Stored data entries:

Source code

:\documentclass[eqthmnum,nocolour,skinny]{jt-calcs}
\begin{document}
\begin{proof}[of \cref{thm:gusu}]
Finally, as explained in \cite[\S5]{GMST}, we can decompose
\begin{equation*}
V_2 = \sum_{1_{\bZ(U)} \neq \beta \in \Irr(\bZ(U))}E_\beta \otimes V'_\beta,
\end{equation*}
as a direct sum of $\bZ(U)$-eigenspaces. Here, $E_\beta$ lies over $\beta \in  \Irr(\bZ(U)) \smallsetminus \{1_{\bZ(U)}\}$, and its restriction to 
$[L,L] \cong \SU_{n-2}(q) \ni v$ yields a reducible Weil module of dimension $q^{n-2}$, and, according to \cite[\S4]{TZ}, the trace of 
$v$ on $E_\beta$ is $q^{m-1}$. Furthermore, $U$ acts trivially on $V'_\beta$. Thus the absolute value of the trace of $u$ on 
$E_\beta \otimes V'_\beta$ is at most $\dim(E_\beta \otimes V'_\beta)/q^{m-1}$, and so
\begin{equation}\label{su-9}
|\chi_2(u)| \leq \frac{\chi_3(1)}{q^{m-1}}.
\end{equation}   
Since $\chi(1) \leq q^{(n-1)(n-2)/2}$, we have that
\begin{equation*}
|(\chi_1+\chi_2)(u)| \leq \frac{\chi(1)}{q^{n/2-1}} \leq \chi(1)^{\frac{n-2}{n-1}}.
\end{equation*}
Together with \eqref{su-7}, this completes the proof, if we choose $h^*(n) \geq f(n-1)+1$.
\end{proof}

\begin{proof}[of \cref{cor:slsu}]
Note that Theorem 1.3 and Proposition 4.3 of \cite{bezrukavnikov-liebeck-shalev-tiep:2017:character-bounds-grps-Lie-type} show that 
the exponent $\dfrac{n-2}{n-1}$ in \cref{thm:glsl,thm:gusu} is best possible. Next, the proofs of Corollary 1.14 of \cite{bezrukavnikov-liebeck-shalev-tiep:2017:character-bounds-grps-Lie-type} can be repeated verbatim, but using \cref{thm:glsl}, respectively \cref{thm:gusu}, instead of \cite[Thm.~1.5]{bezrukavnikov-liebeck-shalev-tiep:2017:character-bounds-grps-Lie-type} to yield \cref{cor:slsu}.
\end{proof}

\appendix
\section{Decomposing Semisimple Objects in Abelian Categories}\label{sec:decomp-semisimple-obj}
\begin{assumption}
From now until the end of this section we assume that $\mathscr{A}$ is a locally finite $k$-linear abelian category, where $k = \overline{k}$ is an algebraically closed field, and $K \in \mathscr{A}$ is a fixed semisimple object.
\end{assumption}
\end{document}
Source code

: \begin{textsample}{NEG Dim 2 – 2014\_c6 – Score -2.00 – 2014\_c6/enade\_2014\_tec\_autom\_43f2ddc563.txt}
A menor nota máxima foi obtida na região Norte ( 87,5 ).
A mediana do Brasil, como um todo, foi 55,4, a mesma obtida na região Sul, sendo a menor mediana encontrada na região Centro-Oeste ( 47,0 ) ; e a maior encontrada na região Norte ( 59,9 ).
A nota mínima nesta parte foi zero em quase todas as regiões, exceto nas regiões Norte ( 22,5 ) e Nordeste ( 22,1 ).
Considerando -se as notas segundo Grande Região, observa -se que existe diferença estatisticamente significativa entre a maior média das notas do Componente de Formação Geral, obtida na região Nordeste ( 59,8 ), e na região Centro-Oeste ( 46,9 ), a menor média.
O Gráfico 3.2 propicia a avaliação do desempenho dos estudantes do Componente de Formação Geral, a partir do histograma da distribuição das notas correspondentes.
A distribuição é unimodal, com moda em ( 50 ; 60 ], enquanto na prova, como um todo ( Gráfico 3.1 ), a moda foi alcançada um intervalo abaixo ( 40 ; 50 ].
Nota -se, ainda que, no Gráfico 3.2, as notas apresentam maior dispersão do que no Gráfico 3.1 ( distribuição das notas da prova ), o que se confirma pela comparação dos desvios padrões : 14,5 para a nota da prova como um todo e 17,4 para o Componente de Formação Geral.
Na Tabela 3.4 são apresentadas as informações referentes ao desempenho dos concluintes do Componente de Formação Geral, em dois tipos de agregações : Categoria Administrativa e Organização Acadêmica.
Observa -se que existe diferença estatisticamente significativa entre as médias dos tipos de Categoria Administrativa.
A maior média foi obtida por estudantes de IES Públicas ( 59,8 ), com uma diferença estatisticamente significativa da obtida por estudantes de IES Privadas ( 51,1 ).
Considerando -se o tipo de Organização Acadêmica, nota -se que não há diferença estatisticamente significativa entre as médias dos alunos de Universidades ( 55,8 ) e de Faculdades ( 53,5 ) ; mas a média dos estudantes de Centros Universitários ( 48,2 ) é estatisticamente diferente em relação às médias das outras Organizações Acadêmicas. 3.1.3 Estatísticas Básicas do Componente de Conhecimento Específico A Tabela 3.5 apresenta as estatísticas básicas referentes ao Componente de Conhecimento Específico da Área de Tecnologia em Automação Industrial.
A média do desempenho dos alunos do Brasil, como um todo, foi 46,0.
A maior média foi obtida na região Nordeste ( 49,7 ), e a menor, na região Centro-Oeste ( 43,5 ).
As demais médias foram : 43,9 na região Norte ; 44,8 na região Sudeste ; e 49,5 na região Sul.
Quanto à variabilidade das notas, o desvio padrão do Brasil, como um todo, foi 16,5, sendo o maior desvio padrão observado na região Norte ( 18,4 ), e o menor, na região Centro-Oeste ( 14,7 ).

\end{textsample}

■ **PROMPT**:
The data above should be reproduced in full, word for word.

■ **ANSWER BOX**:
Source code

:\documentclass[eqthmnum,nocolour,skinny]{jt-calcs}
\begin{document}
\begin{proof}[of \cref{thm:gusu}]
Finally, as explained in \cite[\S5]{GMST}, we can decompose
\begin{equation*}
V_2 = \sum_{1_{\bZ(U)} \neq \beta \in \Irr(\bZ(U))}E_\beta \otimes V'_\beta,
\end{equation*}
as a direct sum of $\bZ(U)$-eigenspaces. Here, $E_\beta$ lies over $\beta \in  \Irr(\bZ(U)) \smallsetminus \{1_{\bZ(U)}\}$, and its restriction to 
$[L,L] \cong \SU_{n-2}(q) \ni v$ yields a reducible Weil module of dimension $q^{n-2}$, and, according to \cite[\S4]{TZ}, the trace of 
$v$ on $E_\beta$ is $q^{m-1}$. Furthermore, $U$ acts trivially on $V'_\beta$. Thus the absolute value of the trace of $u$ on 
$E_\beta \otimes V'_\beta$ is at most $\dim(E_\beta \otimes V'_\beta)/q^{m-1}$, and so
\begin{equation}\label{su-9}
|\chi_2(u)| \leq \frac{\chi_3(1)}{q^{m-1}}.
\end{equation}   
Since $\chi(1) \leq q^{(n-1)(n-2)/2}$, we have that
\begin{equation*}
|(\chi_1+\chi_2)(u)| \leq \frac{\chi(1)}{q^{n/2-1}} \leq \chi(1)^{\frac{n-2}{n-1}}.
\end{equation*}
Together with \eqref{su-7}, this completes the proof, if we choose $h^*(n) \geq f(n-1)+1$.
\end{proof}

\begin{proof}[of \cref{cor:slsu}]
Note that Theorem 1.3 and Proposition 4.3 of \cite{bezrukavnikov-liebeck-shalev-tiep:2017:character-bounds-grps-Lie-type} show that 
the exponent $\dfrac{n-2}{n-1}$ in \cref{thm:glsl,thm:gusu} is best possible. Next, the proofs of Corollary 1.14 of \cite{bezrukavnikov-liebeck-shalev-tiep:2017:character-bounds-grps-Lie-type} can be repeated verbatim, but using \cref{thm:glsl}, respectively \cref{thm:gusu}, instead of \cite[Thm.~1.5]{bezrukavnikov-liebeck-shalev-tiep:2017:character-bounds-grps-Lie-type} to yield \cref{cor:slsu}.
\end{proof}

\appendix
\section{Decomposing Semisimple Objects in Abelian Categories}\label{sec:decomp-semisimple-obj}
\begin{assumption}
From now until the end of this section we assume that $\mathscr{A}$ is a locally finite $k$-linear abelian category, where $k = \overline{k}$ is an algebraically closed field, and $K \in \mathscr{A}$ is a fixed semisimple object.
\end{assumption}
\end{document}
Source code

: \begin{textsample}{NEG Dim 2 – 2014\_c6 – Score -2.00 – 2014\_c6/enade\_2014\_tec\_autom\_43f2ddc563.txt}
A menor nota máxima foi obtida na região Norte ( 87,5 ).
A mediana do Brasil, como um todo, foi 55,4, a mesma obtida na região Sul, sendo a menor mediana encontrada na região Centro-Oeste ( 47,0 ) ; e a maior encontrada na região Norte ( 59,9 ).
A nota mínima nesta parte foi zero em quase todas as regiões, exceto nas regiões Norte ( 22,5 ) e Nordeste ( 22,1 ).
Considerando -se as notas segundo Grande Região, observa -se que existe diferença estatisticamente significativa entre a maior média das notas do Componente de Formação Geral, obtida na região Nordeste ( 59,8 ), e na região Centro-Oeste ( 46,9 ), a menor média.
O Gráfico 3.2 propicia a avaliação do desempenho dos estudantes do Componente de Formação Geral, a partir do histograma da distribuição das notas correspondentes.
A distribuição é unimodal, com moda em ( 50 ; 60 ], enquanto na prova, como um todo ( Gráfico 3.1 ), a moda foi alcançada um intervalo abaixo ( 40 ; 50 ].
Nota -se, ainda que, no Gráfico 3.2, as notas apresentam maior dispersão do que no Gráfico 3.1 ( distribuição das notas da prova ), o que se confirma pela comparação dos desvios padrões : 14,5 para a nota da prova como um todo e 17,4 para o Componente de Formação Geral.
Na Tabela 3.4 são apresentadas as informações referentes ao desempenho dos concluintes do Componente de Formação Geral, em dois tipos de agregações : Categoria Administrativa e Organização Acadêmica.
Observa -se que existe diferença estatisticamente significativa entre as médias dos tipos de Categoria Administrativa.
A maior média foi obtida por estudantes de IES Públicas ( 59,8 ), com uma diferença estatisticamente significativa da obtida por estudantes de IES Privadas ( 51,1 ).
Considerando -se o tipo de Organização Acadêmica, nota -se que não há diferença estatisticamente significativa entre as médias dos alunos de Universidades ( 55,8 ) e de Faculdades ( 53,5 ) ; mas a média dos estudantes de Centros Universitários ( 48,2 ) é estatisticamente diferente em relação às médias das outras Organizações Acadêmicas. 3.1.3 Estatísticas Básicas do Componente de Conhecimento Específico A Tabela 3.5 apresenta as estatísticas básicas referentes ao Componente de Conhecimento Específico da Área de Tecnologia em Automação Industrial.
A média do desempenho dos alunos do Brasil, como um todo, foi 46,0.
A maior média foi obtida na região Nordeste ( 49,7 ), e a menor, na região Centro-Oeste ( 43,5 ).
As demais médias foram : 43,9 na região Norte ; 44,8 na região Sudeste ; e 49,5 na região Sul.
Quanto à variabilidade das notas, o desvio padrão do Brasil, como um todo, foi 16,5, sendo o maior desvio padrão observado na região Norte ( 18,4 ), e o menor, na região Centro-Oeste ( 14,7 ).

\end{textsample}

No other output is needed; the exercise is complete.